Signed-off-by: Brian Behlendorf <behlendorf1@llnl.gov>
---
 module/spl/spl-taskq.c     | 47 +++++++++++++++++++-------------------
 module/splat/splat-taskq.c | 29 +++++++++++++++++++----
 2 files changed, 48 insertions(+), 28 deletions(-)

diff --git a/module/spl/spl-taskq.c b/module/spl/spl-taskq.c
index 201cb5949..5a17f1ccf 100644
--- a/module/spl/spl-taskq.c
+++ b/module/spl/spl-taskq.c
@@ -78,35 +78,36 @@ retry:
                 if (flags & TQ_NOSLEEP)
                         SRETURN(NULL);
 
-                /* Sleep periodically polling the free list for an available
-                 * spl_task_t.  If a full second passes and we have not found
-                 * one gives up and return a NULL to the caller. */
-                if (flags & TQ_SLEEP) {
-                        spin_unlock_irqrestore(&tq->tq_lock, tq->tq_lock_flags);
-                        schedule_timeout(HZ / 100);
-                        spin_lock_irqsave(&tq->tq_lock, tq->tq_lock_flags);
-                        if (count < 100)
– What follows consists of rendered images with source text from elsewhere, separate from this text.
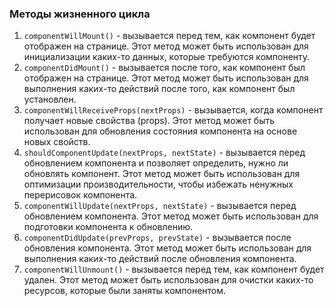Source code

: 
### Методы жизненного цикла

1.  `componentWillMount()` - вызывается перед тем, как компонент будет отображен на странице. Этот метод может быть использован для инициализации каких-то данных, которые требуются компоненту.
2.  `componentDidMount()` - вызывается после того, как компонент был отображен на странице. Этот метод может быть использован для выполнения каких-то действий после того, как компонент был установлен.
3.  `componentWillReceiveProps(nextProps)` - вызывается, когда компонент получает новые свойства (props). Этот метод может быть использован для обновления состояния компонента на основе новых свойств.
4.  `shouldComponentUpdate(nextProps, nextState)` - вызывается перед обновлением компонента и позволяет определить, нужно ли обновлять компонент. Этот метод может быть использован для оптимизации производительности, чтобы избежать ненужных перерисовок компонента.
5.  `componentWillUpdate(nextProps, nextState)` - вызывается перед обновлением компонента. Этот метод может быть использован для подготовки компонента к обновлению.
6.  `componentDidUpdate(prevProps, prevState)` - вызывается после обновления компонента. Этот метод может быть использован для выполнения каких-то действий после обновления компонента.
7.  `componentWillUnmount()` - вызывается перед тем, как компонент будет удален. Этот метод может быть использован для очистки каких-то ресурсов, которые были заняты компонентом.
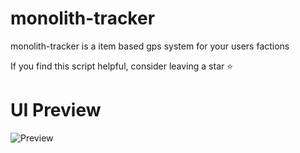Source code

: # monolith-tracker

monolith-tracker is a item based gps system for your users factions

If you find this script helpful, consider leaving a star ⭐

# UI Preview

![Preview](link)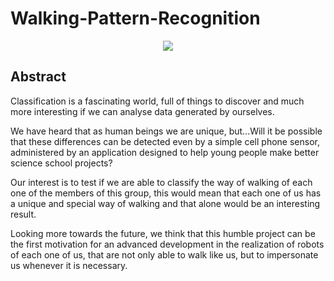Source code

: # Walking-Pattern-Recognition

<p align="center">
<img src="http://4.bp.blogspot.com/-hdWLQXZfG8g/TdP-LqtkCYI/AAAAAAAABvI/o-ADwLCnv4Y/s1600/walkers300.gif">
</p>

## Abstract

Classification is a fascinating world, full of things to discover and much more interesting if we can analyse
data generated by ourselves.

We have heard that as human beings we are unique, but...Will it be possible that these differences can be
detected even by a simple cell phone sensor, administered by an application designed to help young people
make better science school projects?

Our interest is to test if we are able to classify the way of walking of each one of the members of this group,
this would mean that each one of us has a unique and special way of walking and that alone would be an
interesting result.

Looking more towards the future, we think that this humble project can be the first motivation for an
advanced development in the realization of robots of each one of us, that are not only able to walk like us,
but to impersonate us whenever it is necessary.
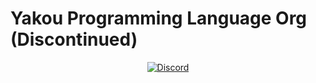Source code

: # Yakou Programming Language Org (Discontinued)

<p align="center">
  <a href="https://discord.gg/hCJ9EmSTrw">
    <img alt="Discord" src="https://img.shields.io/discord/850735499243945984?label=Discord%20server&logo=discord&style=plastic">
  </a>
</p>

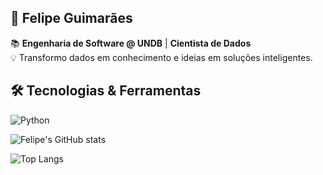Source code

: ## 🐍 Felipe Guimarães 

📚 **Engenharia de Software @ UNDB** | **Cientista de Dados**  
💡 Transformo dados em conhecimento e ideias em soluções inteligentes.


## 🛠️ Tecnologias & Ferramentas

![Python
](https://img.shields.io/badge/React-61DAFB?style=for-the-badge&logo=react&logoColor=black)


![Felipe's GitHub stats](https://github-readme-stats.vercel.app/api?username=luizfelipecguimaraes&show_icons=true&theme=dark)

![Top Langs](https://github-readme-stats.vercel.app/api/top-langs/?username=luizfelipecguimaraes&layout=compact&theme=dark)

<!--
**luizfelipecguimaraes/luizfelipecguimaraes** is a ✨ _special_ ✨ repository because its `README.md` (this file) appears on your GitHub profile.

Here are some ideas to get you started:

- 🔭 I’m currently working on ...
- 🌱 I’m currently learning ...
- 👯 I’m looking to collaborate on ...
- 🤔 I’m looking for help with ...
- 💬 Ask me about ...
- 📫 How to reach me: ...
- 😄 Pronouns: ...
- ⚡ Fun fact: ...
-->
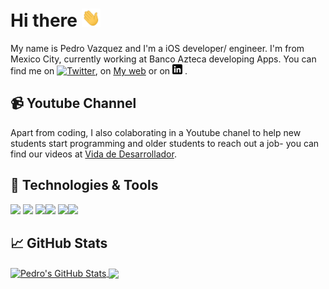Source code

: # Hi there <img src="https://raw.githubusercontent.com/pedrovazquezax/pedrovazquezax/master/wave.gif" width="30px">


<!--[![Header]()](https://pedrovazquezax.github.io)-->

My name is Pedro Vazquez and I'm a iOS developer/ engineer. I'm from Mexico City, currently working at Banco Azteca developing Apps. You can find me on [![Twitter][1.2]][1], on [My web](https://pedrovazquezax.github.io)  or on [![LinkedIn][3.2]][3] .

## &#x1F4F9; Youtube Channel

Apart from coding, I also colaborating in a Youtube chanel to help new students start programming and older students to reach out a job- you can find our videos at [Vida de Desarrollador](https://www.youtube.com/channel/UCD5YA8FKTevMH5fuzDucoJg).

## 🔧 Technologies & Tools
![](https://img.shields.io/badge/OS-MacOS-informational?style=flat&logo=apple&logoColor=white&color=2bbc8a)
![](https://img.shields.io/badge/Editor-XCode-informational?style=flat&logo=xcode&logoColor=white&color=2bbc8a)
![](https://img.shields.io/badge/Code-Swift-informational?style=flat&logo=swift&logoColor=white&color=2bbc8a)![](https://img.shields.io/badge/Code-PHP-informational?style=flat&logo=php&logoColor=white&color=2bbc8a)
![](https://img.shields.io/badge/Code-Java-informational?style=flat&logo=java&logoColor=white&color=2bbc8a)![](https://img.shields.io/badge/Shell-Bash-informational?style=flat&logo=gnu-bash&logoColor=white&color=2bbc8a)

## &#x1f4c8; GitHub Stats



<a href="https://github.com/pedrovazquezax/pedrovazquezax">
  <img align="center" src="https://github-readme-stats.vercel.app/api?username=pedrovazquezax&show_icons=true&line_height=27&count_private=true&title_color=ffffff&text_color=c9cacc&icon_color=2bbc8a&bg_color=1d1f21" alt="Pedro's GitHub Stats" />
</a>

<a href="https://github.com/pedrovazquezax/pedrovazquezax">
  <img align="center" src="https://github-readme-stats.vercel.app/api/top-langs/?username=pedrovazquezax&hide=java,html&title_color=ffffff&text_color=c9cacc&icon_color=2bbc8a&bg_color=1d1f21" />
</a>



<!-- links to social media icons -->

<!-- icons with padding -->

[1.1]: http://i.imgur.com/tXSoThF.png (twitter icon with padding)
[2.1]: http://i.imgur.com/0o48UoR.png (github icon with padding)

<!-- icons without padding -->

[1.2]: http://i.imgur.com/wWzX9uB.png (twitter icon without padding)
[2.2]: http://i.imgur.com/9I6NRUm.png (github icon without padding)
[3.2]: https://raw.githubusercontent.com/pedrovazquezax/pedrovazquezax/master/linkedin-3-16.png (LinkedIn icon without padding)


<!-- links to your social media accounts -->

[1]: https://twitter.com/pedrovazquezax2
[2]: https://github.com/pedrovazquezax
[3]: https://www.linkedin.com/in/pedro-antonio-vazquez-rodriguez-a63952ab/


<!-- Resources -->
<!-- Icons: https://simpleicons.org/ -->
<!-- GitHub Stats: https://github.com/anuraghazra/github-readme-stats -->
<!-- Emojis: https://emojipedia.org/emoji/ -->
<!-- HTML Emojis: https://www.fileformat.info/index.htm -->
<!-- Shields: https://shields.io/ -->
<!-- Awesome GitHub Profile README: https://github.com/abhisheknaiidu/awesome-github-profile-readme -->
-                                SGOTO(retry, count++);
-
-                        SRETURN(NULL);
-                }
-
-                /* Unreachable, Neither TQ_SLEEP or TQ_NOSLEEP set */
-                PANIC("Neither TQ_SLEEP or TQ_NOSLEEP set");
+                /*
+                 * Sleep periodically polling the free list for an available
+                 * spl_task_t. Dispatching with TQ_SLEEP should always succeed
+                 * but we cannot block forever waiting for an spl_taskq_t to
+                 * show up in the free list, otherwise a deadlock can happen.
+                 *
+                 * Therefore, we need to allocate a new task even if the number
+                 * of allocated tasks is above tq->tq_maxalloc, but we still
+                 * end up delaying the task allocation by one second, thereby
+                 * throttling the task dispatch rate.
+                 */
+                 spin_unlock_irqrestore(&tq->tq_lock, tq->tq_lock_flags);
+                 schedule_timeout(HZ / 100);
+                 spin_lock_irqsave(&tq->tq_lock, tq->tq_lock_flags);
+                 if (count < 100)
+                        SGOTO(retry, count++);
         }
 
-	spin_unlock_irqrestore(&tq->tq_lock, tq->tq_lock_flags);
+        spin_unlock_irqrestore(&tq->tq_lock, tq->tq_lock_flags);
         t = kmem_alloc(sizeof(spl_task_t), flags & (TQ_SLEEP | TQ_NOSLEEP));
         spin_lock_irqsave(&tq->tq_lock, tq->tq_lock_flags);
 
-	if (t) {
-		spin_lock_init(&t->t_lock);
+        if (t) {
+                spin_lock_init(&t->t_lock);
                 INIT_LIST_HEAD(&t->t_list);
-		t->t_id = 0;
-		t->t_func = NULL;
-		t->t_arg = NULL;
-		tq->tq_nalloc++;
-	}
+                t->t_id = 0;
+                t->t_func = NULL;
+                t->t_arg = NULL;
+                tq->tq_nalloc++;
+        }
 
         SRETURN(t);
 }
diff --git a/module/splat/splat-taskq.c b/module/splat/splat-taskq.c
index d4540f37a..a7c537236 100644
--- a/module/splat/splat-taskq.c
+++ b/module/splat/splat-taskq.c
@@ -296,6 +296,10 @@ splat_taskq_test3(struct file *file, void *arg)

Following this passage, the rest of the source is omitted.